- **GOAL OF THE EXERCISE**
Give back every line of the material below that has the string "Draggable".

- **GIVEN INFORMATION**
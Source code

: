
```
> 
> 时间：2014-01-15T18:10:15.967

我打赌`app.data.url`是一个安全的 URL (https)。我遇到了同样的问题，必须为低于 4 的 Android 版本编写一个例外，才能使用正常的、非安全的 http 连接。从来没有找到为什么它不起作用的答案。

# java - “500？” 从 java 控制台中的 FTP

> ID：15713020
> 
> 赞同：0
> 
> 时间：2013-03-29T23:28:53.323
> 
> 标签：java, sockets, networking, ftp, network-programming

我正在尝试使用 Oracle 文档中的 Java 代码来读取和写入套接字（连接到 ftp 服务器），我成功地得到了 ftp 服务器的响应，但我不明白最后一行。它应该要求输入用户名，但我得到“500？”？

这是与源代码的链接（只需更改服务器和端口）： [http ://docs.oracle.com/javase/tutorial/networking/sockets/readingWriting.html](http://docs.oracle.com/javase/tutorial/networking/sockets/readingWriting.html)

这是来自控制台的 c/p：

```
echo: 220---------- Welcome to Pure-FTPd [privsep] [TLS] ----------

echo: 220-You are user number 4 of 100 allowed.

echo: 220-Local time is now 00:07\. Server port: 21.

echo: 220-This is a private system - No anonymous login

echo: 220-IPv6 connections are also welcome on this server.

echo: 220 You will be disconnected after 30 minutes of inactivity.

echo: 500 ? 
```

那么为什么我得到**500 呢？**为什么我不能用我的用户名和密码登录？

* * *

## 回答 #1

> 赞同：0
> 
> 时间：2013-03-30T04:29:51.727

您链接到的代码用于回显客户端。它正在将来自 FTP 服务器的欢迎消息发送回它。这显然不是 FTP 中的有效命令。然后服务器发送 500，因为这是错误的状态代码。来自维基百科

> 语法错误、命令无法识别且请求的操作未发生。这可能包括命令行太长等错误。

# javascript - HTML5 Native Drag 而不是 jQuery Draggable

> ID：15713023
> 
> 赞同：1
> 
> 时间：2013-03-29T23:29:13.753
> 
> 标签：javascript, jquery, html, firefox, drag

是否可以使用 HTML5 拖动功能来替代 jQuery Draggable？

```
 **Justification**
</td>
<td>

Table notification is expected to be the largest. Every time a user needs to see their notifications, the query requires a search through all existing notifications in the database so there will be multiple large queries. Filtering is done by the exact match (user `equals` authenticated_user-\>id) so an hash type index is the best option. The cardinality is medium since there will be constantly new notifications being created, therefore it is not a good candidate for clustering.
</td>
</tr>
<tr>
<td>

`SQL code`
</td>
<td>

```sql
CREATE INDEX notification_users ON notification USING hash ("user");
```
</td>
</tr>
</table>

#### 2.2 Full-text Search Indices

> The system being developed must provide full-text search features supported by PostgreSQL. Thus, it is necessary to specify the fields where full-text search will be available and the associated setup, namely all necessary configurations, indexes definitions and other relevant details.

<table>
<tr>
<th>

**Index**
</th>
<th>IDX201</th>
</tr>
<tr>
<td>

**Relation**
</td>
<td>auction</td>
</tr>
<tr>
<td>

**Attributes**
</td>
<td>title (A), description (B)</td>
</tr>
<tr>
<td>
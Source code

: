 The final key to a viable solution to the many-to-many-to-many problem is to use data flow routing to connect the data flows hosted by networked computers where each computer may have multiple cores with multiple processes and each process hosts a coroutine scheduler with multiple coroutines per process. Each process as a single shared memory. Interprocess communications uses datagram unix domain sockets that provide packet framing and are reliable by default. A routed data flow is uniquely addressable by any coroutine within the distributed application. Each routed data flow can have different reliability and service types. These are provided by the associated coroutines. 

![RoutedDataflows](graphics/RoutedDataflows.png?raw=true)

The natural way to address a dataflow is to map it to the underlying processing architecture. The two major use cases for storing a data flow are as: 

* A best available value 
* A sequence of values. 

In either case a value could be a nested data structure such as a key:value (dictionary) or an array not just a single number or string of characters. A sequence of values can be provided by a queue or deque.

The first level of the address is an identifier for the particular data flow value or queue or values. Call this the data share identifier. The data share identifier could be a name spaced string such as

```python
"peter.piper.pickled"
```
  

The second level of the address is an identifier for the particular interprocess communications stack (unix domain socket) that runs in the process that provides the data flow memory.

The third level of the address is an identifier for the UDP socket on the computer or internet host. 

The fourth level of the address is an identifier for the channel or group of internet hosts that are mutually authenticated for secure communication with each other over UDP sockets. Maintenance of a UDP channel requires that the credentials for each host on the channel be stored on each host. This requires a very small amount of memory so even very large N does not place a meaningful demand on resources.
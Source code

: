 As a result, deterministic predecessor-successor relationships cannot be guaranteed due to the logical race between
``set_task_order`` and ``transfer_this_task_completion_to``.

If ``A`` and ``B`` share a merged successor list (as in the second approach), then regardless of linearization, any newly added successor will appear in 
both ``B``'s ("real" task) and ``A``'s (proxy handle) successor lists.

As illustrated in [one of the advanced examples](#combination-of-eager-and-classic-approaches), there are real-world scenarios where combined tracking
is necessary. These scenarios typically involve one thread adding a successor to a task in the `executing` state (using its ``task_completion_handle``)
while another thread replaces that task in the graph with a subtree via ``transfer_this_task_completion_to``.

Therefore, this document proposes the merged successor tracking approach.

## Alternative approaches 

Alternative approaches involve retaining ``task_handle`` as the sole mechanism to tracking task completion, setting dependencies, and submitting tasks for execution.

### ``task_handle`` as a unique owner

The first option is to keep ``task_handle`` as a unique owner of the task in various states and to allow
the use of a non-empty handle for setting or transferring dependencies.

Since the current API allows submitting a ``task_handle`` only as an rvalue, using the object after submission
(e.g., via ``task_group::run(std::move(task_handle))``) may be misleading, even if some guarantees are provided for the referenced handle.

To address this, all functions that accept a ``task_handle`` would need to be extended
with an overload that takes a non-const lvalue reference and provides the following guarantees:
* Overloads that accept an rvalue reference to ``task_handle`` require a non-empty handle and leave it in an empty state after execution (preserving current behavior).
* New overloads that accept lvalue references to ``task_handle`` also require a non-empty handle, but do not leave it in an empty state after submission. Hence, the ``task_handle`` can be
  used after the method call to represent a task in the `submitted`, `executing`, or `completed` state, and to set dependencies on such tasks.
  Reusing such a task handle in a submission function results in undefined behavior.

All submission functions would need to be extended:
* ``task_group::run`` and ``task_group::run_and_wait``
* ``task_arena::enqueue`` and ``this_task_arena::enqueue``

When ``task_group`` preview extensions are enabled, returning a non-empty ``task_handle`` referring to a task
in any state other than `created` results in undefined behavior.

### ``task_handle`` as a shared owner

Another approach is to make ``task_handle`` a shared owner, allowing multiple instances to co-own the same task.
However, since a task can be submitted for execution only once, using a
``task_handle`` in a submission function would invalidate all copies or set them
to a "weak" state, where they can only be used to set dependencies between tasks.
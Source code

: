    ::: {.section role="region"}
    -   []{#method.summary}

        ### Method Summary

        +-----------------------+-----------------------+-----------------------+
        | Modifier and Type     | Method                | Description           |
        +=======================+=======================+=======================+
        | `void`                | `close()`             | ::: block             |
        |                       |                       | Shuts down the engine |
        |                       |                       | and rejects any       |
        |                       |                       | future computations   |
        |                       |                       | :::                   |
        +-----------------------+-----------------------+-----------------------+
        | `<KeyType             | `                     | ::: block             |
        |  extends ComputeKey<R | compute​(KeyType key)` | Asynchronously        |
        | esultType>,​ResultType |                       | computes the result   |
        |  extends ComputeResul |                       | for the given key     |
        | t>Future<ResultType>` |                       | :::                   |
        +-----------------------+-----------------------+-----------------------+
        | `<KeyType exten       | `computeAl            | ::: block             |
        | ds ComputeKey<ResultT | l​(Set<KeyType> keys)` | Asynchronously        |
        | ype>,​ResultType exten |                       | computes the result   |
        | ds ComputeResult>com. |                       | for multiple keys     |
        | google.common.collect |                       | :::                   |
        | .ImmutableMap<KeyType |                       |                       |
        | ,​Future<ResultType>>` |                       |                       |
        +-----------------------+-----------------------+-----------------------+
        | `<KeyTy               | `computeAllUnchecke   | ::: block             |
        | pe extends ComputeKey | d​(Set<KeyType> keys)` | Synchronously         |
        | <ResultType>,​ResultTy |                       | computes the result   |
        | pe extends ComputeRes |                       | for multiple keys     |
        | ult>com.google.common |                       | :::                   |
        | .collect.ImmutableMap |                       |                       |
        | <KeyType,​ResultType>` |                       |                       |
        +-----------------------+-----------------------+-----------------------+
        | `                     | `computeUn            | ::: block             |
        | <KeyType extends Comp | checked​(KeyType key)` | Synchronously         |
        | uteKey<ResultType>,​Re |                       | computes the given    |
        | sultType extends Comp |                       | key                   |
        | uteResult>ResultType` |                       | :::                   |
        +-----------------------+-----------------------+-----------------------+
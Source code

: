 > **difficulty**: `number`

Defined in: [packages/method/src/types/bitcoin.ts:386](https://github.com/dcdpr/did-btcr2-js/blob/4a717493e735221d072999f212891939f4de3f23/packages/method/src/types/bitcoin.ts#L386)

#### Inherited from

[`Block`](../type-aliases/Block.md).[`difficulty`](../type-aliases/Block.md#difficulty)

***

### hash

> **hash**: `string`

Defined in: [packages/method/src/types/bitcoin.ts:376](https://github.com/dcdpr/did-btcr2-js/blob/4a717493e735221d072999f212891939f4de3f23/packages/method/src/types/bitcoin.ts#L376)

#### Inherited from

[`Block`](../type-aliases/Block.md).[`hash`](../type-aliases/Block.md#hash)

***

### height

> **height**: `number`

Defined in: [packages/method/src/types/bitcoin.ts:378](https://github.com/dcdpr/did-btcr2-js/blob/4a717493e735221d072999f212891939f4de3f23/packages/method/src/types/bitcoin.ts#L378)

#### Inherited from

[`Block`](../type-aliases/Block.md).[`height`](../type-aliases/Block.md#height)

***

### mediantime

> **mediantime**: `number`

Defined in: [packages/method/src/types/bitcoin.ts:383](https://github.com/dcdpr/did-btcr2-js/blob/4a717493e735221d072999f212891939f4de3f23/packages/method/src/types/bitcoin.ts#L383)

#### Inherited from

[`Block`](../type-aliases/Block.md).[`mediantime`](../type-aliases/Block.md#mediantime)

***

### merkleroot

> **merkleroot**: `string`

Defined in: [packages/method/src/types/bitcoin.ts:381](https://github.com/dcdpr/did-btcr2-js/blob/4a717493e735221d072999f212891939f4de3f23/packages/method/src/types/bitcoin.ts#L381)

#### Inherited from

- **YOUR SOLUTION**
# javascript - HTML5 Native Drag 而不是 jQuery Draggable
是否可以使用 HTML5 拖动功能来替代 jQuery Draggable？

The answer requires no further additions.